Or donc Mlle de Chartres, jeune fille à la beauté et à l'intelligence exceptionnelles, est sortie du couvent par sa mère pour préparer son mariage et apprendre la vie en société, que dis-je, en société ? à la cour plutôt. Elle est rapidement promise et mariée au prince de Clèves, qui tombe éperdument amoureux d'elle. Hélas, elle reste froide : elle ne connaît ni ne comprend ce sentiment, jusqu'au jour où elle rencontre le duc de Nemours. Que faire ? Comment accomplir son devoir d'épouse en dépit de la passion ?

-Ca y est, je m'ennuie déjà. le roman était loooong en dépit de son petit nombre de pages ! Et que de lourdeurs !

-Oui, mais là, non ! Pour commencer, j'adore le dessin, souple et gracieux, aux couleurs nettes et sobres. Les planches sont lisibles et regorgent de belles trouvailles de mise en scène : j'ai repéré d'intéressants jeux de face-à-face, de miroir, d'inversion. Les autrices lui donnent un chat, confident gracieux qui reflète ses émotions. Les flash-backs sont dessinés dans des cases sans contours aux coins ronds : tu sais du premier coup d'oeil où tu te trouves dans l'histoire.

Et j'adore la scène du coup de foudre entre la princesse et le duc de Nemours.

-Moi, il y a un truc qui me gêne.

-Ah ? Quoi donc ?

-L'apparence de la princesse. Etait-il nécessaire d'en faire un cliché de princesse, la belle blonde aux yeux bleus ?

-Bien sûr ! le texte ne donne pas de description précise, si ce n'est que les gens sont tous beaux et magnifiques. J'aime beaucoup cette apparence, avec ces yeux de biche qui la rendent expressive et ses joues pleines qui lui donnent un visage poupin. On voit le portrait d'une adolescente à peine adulte physiquement, ce qui respecte là encore l'histoire du roman : elle a quinze ans.

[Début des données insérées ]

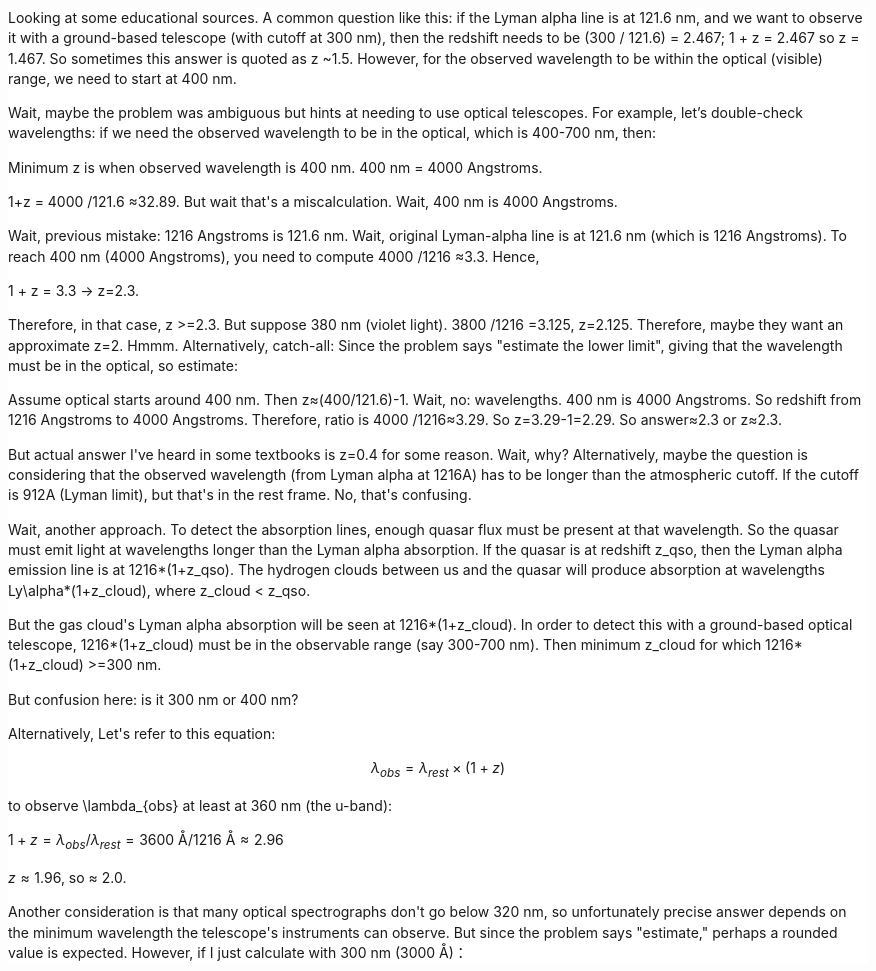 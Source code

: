 Looking at some educational sources. A common question like this: if the Lyman alpha line is at 121.6 nm, and we want to observe it with a ground-based telescope (with cutoff at 300 nm), then the redshift needs to be (300 / 121.6) = 2.467; 1 + z = 2.467 so z = 1.467. So sometimes this answer is quoted as z ~1.5. However, for the observed wavelength to be within the optical (visible) range, we need to start at 400 nm.

Wait, maybe the problem was ambiguous but hints at needing to use optical telescopes. For example, let’s double-check wavelengths: if we need the observed wavelength to be in the optical, which is 400-700 nm, then:

Minimum z is when observed wavelength is 400 nm. 400 nm = 4000 Angstroms.

1+z = 4000 /121.6 ≈32.89. But wait that's a miscalculation. Wait, 400 nm is 4000 Angstroms.

Wait, previous mistake: 1216 Angstroms is 121.6 nm. Wait, original Lyman-alpha line is at 121.6 nm (which is 1216 Angstroms). To reach 400 nm (4000 Angstroms), you need to compute 4000 /1216 ≈3.3. Hence,

1 + z = 3.3 → z=2.3.

Therefore, in that case, z >=2.3. But suppose 380 nm (violet light). 3800 /1216 =3.125, z=2.125. Therefore, maybe they want an approximate z=2. Hmmm. Alternatively, catch-all: Since the problem says "estimate the lower limit", giving that the wavelength must be in the optical, so estimate:

Assume optical starts around 400 nm. Then z≈(400/121.6)-1. Wait, no: wavelengths. 400 nm is 4000 Angstroms. So redshift from 1216 Angstroms to 4000 Angstroms. Therefore, ratio is 4000 /1216≈3.29. So z=3.29-1=2.29. So answer≈2.3 or z≈2.3.

But actual answer I've heard in some textbooks is z=0.4 for some reason. Wait, why? Alternatively, maybe the question is considering that the observed wavelength (from Lyman alpha at 1216A) has to be longer than the atmospheric cutoff. If the cutoff is 912A (Lyman limit), but that's in the rest frame. No, that's confusing.

Wait, another approach. To detect the absorption lines, enough quasar flux must be present at that wavelength. So the quasar must emit light at wavelengths longer than the Lyman alpha absorption. If the quasar is at redshift z_qso, then the Lyman alpha emission line is at 1216*(1+z_qso). The hydrogen clouds between us and the quasar will produce absorption at wavelengths Ly\alpha*(1+z_cloud), where z_cloud < z_qso.

But the gas cloud's Lyman alpha absorption will be seen at 1216*(1+z_cloud). In order to detect this with a ground-based optical telescope, 1216*(1+z_cloud) must be in the observable range (say 300-700 nm). Then minimum z_cloud for which 1216*(1+z_cloud) >=300 nm.

But confusion here: is it 300 nm or 400 nm?

Alternatively, Let's refer to this equation:

$$
\lambda_{obs} = \lambda_{rest} \times (1 + z)
$$

to observe \lambda_{obs} at least at 360 nm (the u-band):

$1 + z = \lambda_{obs} / \lambda_{rest} = 3600 \text{ Å} / 1216 \text{ Å} \approx 2.96$

$z \approx 1.96$, so ≈ 2.0.

Another consideration is that many optical spectrographs don't go below 320 nm, so unfortunately precise answer depends on the minimum wavelength the telescope's instruments can observe. But since the problem says "estimate," perhaps a rounded value is expected. However, if I just calculate with 300 nm (3000 Å)：
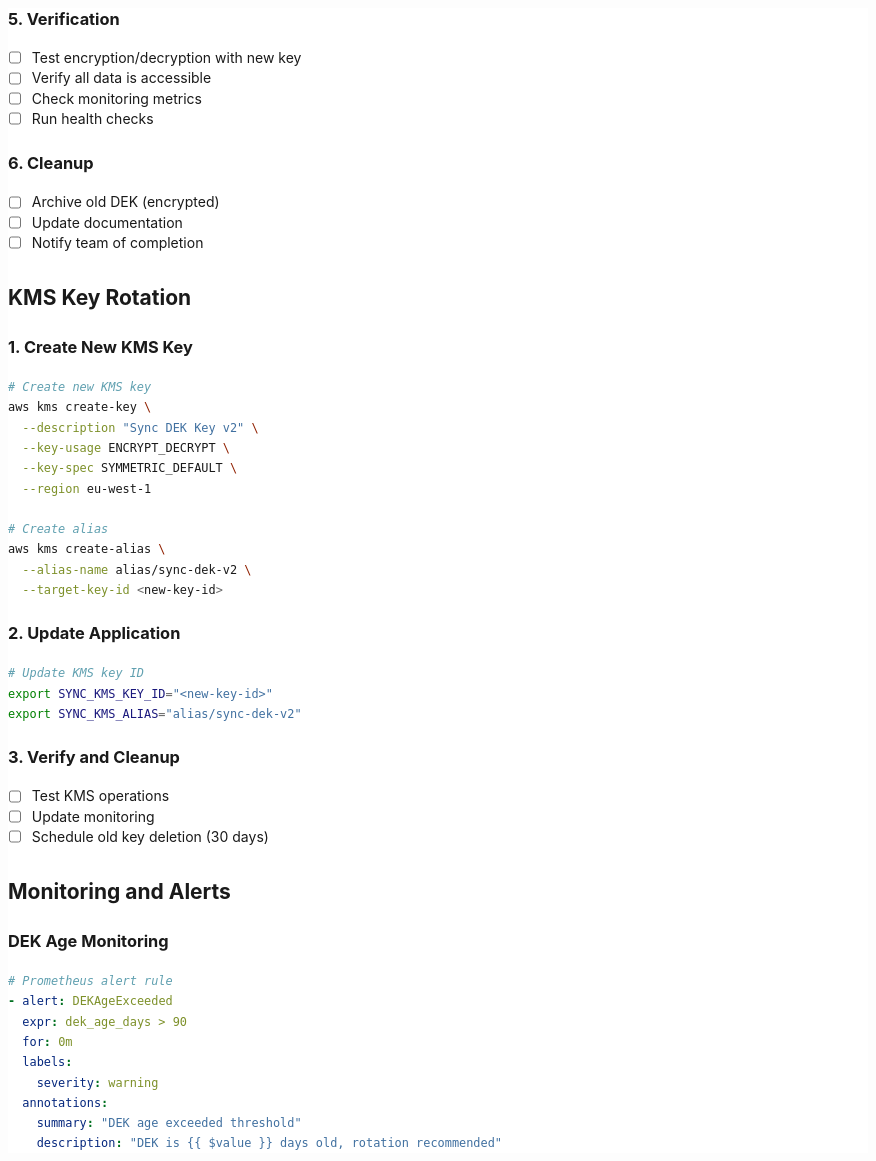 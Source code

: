 ### 5. Verification
- [ ] Test encryption/decryption with new key
- [ ] Verify all data is accessible
- [ ] Check monitoring metrics
- [ ] Run health checks

### 6. Cleanup
- [ ] Archive old DEK (encrypted)
- [ ] Update documentation
- [ ] Notify team of completion

## KMS Key Rotation

### 1. Create New KMS Key
```bash
# Create new KMS key
aws kms create-key \
  --description "Sync DEK Key v2" \
  --key-usage ENCRYPT_DECRYPT \
  --key-spec SYMMETRIC_DEFAULT \
  --region eu-west-1

# Create alias
aws kms create-alias \
  --alias-name alias/sync-dek-v2 \
  --target-key-id <new-key-id>
```

### 2. Update Application
```bash
# Update KMS key ID
export SYNC_KMS_KEY_ID="<new-key-id>"
export SYNC_KMS_ALIAS="alias/sync-dek-v2"
```

### 3. Verify and Cleanup
- [ ] Test KMS operations
- [ ] Update monitoring
- [ ] Schedule old key deletion (30 days)

## Monitoring and Alerts

### DEK Age Monitoring
```yaml
# Prometheus alert rule
- alert: DEKAgeExceeded
  expr: dek_age_days > 90
  for: 0m
  labels:
    severity: warning
  annotations:
    summary: "DEK age exceeded threshold"
    description: "DEK is {{ $value }} days old, rotation recommended"
```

-Ouais mais bon… la lourdeur, quoi… et puis avec toutes ces intrigues, on va se paumer, je parie…

-Non, pas de lourdeur et je vais t'expliquer pourquoi.

Chaque partie est découpée en plusieurs séquences aisément identifiables. Ces séquences tiennent en quelques pages et se terminent toujours sur la page de gauche. Tu prends donc vite le rythme : page droite, nouveau décor : on a avancé dans le temps, l'action progresse.

Ce découpage en tranches fines présente l'avantage de ne pas me perdre d'abord, de ne pas m'accabler sous les informations ensuite, et enfin, de conserver une progression limpide du récit. La narration reste fluide jusqu'au bout.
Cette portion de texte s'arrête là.